One year after St. James Parish officials defeated private investors' plans to build a petroleum tank farm in Vacherie, a three-parish port authority has hopes of luring a major industrial project to the same site along the Mississippi River.
The proposed Petroplex tank farm roiled St. James Parish politics for nearly a decade as residents living near the proposed site, which is near the St. John the Baptist Parish line, opposed the operation through every level of federal, state and parish regulatory review.
The investors gave up last year after spending more than $37 million but lost a key early test in federal court over a parish land use plan that earmarks the tank farm site for homes and agriculture.
Paul Aucoin, executive director of the South Louisiana Port Commission, signed a purchase agreement Thursday for the commission to buy 1,684 acres of river frontage, cane fields and woods from the Bank of Montgomery in Natchitoches for $9.9 million, the deal says. As part of the agreement, the commission put down $900,000 of the final purchase price on Thursday.

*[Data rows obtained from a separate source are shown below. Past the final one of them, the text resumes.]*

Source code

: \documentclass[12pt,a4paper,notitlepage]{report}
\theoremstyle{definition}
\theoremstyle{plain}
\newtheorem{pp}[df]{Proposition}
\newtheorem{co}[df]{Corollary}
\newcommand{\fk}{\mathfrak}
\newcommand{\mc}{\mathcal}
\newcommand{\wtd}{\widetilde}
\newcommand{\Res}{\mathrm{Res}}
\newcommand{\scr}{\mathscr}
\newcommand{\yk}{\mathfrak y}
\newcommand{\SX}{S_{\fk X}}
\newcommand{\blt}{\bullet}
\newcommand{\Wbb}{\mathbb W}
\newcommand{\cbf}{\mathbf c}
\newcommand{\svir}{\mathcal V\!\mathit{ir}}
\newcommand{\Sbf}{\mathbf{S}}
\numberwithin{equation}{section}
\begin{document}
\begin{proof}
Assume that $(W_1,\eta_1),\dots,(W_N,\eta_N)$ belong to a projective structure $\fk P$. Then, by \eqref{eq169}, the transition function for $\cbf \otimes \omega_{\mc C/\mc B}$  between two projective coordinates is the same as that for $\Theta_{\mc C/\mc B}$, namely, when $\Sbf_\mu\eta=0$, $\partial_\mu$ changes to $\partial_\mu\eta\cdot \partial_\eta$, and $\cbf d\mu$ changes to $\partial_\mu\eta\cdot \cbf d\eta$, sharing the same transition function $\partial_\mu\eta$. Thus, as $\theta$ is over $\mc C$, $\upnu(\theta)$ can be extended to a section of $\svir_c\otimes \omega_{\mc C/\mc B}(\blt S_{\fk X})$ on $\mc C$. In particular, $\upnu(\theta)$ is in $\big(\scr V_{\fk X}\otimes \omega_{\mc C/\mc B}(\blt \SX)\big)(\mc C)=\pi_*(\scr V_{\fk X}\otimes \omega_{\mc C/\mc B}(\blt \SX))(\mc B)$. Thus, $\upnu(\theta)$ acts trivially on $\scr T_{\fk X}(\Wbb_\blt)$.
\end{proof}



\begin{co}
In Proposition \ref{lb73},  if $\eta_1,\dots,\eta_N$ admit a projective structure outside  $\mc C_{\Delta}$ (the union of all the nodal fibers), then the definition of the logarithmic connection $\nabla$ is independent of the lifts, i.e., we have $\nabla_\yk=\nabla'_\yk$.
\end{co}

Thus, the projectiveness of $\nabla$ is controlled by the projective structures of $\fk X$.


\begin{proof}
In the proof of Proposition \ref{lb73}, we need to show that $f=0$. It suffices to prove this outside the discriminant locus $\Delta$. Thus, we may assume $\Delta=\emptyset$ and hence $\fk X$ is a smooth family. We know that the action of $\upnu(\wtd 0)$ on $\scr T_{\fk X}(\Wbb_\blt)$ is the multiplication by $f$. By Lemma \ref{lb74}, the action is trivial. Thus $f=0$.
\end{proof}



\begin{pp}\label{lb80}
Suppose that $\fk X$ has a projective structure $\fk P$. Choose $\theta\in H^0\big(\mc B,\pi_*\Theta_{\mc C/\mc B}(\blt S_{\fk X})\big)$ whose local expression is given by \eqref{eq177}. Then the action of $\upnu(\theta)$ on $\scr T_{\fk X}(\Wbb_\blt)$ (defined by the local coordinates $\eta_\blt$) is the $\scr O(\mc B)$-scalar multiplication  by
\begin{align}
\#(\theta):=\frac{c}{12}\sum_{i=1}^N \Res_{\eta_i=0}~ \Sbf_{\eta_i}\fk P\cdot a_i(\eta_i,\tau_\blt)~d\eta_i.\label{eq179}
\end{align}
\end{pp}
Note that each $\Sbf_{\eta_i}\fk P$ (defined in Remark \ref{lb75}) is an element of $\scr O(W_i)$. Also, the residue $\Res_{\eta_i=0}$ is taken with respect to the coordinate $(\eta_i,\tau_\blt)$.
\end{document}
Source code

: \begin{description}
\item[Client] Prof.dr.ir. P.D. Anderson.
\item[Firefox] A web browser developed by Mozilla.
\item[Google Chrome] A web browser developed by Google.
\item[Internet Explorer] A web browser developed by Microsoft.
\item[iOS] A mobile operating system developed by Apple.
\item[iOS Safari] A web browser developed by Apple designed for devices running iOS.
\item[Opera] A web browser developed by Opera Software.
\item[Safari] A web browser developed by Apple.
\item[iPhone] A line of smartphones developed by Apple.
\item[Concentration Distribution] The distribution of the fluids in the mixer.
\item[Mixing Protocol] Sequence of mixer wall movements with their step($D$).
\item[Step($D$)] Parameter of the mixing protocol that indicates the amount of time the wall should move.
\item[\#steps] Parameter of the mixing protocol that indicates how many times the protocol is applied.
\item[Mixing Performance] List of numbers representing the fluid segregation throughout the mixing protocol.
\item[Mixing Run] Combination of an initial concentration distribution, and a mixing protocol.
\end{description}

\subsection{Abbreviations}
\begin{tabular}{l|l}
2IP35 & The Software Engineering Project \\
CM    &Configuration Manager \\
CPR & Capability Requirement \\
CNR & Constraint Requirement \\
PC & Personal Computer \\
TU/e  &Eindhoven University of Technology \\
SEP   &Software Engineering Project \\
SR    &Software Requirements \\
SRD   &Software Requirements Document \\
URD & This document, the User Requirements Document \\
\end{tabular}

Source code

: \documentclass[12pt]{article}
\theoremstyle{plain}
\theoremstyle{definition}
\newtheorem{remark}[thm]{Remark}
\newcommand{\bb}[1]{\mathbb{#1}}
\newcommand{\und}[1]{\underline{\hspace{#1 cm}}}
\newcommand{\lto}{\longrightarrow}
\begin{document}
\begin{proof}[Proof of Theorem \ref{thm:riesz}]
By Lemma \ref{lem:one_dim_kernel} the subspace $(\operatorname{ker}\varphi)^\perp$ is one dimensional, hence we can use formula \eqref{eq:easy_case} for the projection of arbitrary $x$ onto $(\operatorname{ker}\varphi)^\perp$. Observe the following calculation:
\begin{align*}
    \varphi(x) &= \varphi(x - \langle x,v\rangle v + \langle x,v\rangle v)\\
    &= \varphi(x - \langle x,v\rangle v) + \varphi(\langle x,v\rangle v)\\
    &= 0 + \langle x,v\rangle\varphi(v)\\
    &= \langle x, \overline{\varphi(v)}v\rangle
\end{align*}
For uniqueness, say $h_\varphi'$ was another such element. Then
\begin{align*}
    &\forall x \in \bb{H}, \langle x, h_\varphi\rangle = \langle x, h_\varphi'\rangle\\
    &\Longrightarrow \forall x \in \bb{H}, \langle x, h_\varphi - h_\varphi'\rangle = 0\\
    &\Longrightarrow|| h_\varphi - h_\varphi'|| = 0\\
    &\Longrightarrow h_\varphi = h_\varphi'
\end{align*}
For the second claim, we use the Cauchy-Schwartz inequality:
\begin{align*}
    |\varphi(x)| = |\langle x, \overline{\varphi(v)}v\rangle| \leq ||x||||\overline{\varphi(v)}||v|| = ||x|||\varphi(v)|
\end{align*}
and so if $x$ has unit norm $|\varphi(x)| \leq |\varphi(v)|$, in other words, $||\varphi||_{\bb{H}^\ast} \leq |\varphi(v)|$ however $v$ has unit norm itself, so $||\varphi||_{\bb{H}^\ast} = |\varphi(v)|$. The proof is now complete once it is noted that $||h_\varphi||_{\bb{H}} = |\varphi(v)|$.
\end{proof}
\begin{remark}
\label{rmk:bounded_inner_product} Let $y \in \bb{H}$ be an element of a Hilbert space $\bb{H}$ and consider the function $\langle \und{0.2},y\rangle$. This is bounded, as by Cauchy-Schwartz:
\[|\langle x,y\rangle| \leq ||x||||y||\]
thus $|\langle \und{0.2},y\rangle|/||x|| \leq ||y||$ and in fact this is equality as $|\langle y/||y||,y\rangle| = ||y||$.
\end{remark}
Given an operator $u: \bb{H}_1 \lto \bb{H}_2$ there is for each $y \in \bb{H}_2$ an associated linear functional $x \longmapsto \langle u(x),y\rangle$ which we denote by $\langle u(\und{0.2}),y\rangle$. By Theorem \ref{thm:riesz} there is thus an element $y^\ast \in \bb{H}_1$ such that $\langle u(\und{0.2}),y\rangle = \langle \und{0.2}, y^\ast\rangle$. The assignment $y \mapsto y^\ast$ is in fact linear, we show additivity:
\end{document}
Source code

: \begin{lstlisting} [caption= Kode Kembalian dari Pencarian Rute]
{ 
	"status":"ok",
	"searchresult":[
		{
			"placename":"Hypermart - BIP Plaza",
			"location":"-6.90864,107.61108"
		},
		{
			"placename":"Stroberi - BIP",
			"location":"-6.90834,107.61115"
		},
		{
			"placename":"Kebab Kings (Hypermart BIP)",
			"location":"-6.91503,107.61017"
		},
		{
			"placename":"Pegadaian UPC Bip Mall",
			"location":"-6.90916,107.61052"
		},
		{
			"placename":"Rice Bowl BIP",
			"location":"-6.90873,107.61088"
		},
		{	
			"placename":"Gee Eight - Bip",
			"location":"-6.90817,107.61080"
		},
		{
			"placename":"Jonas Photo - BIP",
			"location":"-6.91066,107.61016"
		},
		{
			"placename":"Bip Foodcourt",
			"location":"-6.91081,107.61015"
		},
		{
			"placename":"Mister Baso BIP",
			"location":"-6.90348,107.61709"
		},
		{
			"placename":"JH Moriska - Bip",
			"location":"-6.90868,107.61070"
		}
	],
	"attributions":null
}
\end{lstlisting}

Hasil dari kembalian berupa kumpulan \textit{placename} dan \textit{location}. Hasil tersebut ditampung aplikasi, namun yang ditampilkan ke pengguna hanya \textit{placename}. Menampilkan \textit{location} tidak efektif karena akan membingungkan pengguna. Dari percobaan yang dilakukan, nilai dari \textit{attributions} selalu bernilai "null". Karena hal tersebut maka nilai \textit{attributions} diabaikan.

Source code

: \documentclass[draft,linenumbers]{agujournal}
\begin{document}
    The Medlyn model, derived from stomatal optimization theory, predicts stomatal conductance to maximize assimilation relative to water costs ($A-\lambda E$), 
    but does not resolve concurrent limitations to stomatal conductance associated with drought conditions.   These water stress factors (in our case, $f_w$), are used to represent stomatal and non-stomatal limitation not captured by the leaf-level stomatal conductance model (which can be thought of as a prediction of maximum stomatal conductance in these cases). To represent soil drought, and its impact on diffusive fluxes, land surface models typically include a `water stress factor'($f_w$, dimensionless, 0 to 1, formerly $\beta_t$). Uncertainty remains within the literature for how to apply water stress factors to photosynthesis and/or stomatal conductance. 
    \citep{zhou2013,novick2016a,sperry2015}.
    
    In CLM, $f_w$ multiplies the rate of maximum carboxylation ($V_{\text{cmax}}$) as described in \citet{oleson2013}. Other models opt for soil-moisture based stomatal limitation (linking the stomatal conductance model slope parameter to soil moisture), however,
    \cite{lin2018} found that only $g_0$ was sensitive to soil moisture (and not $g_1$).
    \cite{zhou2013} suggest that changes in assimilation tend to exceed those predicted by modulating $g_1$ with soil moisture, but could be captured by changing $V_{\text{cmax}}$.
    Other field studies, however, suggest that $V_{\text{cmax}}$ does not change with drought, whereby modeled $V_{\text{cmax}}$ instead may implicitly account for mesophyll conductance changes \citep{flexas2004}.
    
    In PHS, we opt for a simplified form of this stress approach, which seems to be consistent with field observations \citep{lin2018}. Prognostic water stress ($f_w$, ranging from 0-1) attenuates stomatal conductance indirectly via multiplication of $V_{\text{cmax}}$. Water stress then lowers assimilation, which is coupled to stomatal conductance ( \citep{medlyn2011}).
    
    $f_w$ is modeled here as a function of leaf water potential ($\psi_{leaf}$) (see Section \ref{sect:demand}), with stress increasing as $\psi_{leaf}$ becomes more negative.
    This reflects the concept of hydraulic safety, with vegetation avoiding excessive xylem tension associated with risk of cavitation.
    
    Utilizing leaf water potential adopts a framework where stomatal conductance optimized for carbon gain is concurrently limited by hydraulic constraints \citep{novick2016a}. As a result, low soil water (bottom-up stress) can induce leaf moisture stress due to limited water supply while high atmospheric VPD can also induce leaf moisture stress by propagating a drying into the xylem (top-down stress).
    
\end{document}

The bank had repossessed the property from the Petroplex investors in December in exchange for forgiveness of part of the investors' $20 million debt on the property and had been planning an auction 6 p.m. June 1 at a Gonzales hotel, land records show. The remainder of the loan was already guaranteed by the U.S. Department of Agriculture.
The commission's jurisdiction runs across 54 miles of Mississippi River in St. James, St. John and St. Charles parishes and is a hot bed for industrial projects looking to take advantage of the deep-water access, rail lines, cheap and abundant natural gas, and the parishes' workers, Aucoin said. More than $23 billion in new projects have already been announced for the nation's leading port by tonnage. This site wasn't one the commission could pass up, he added.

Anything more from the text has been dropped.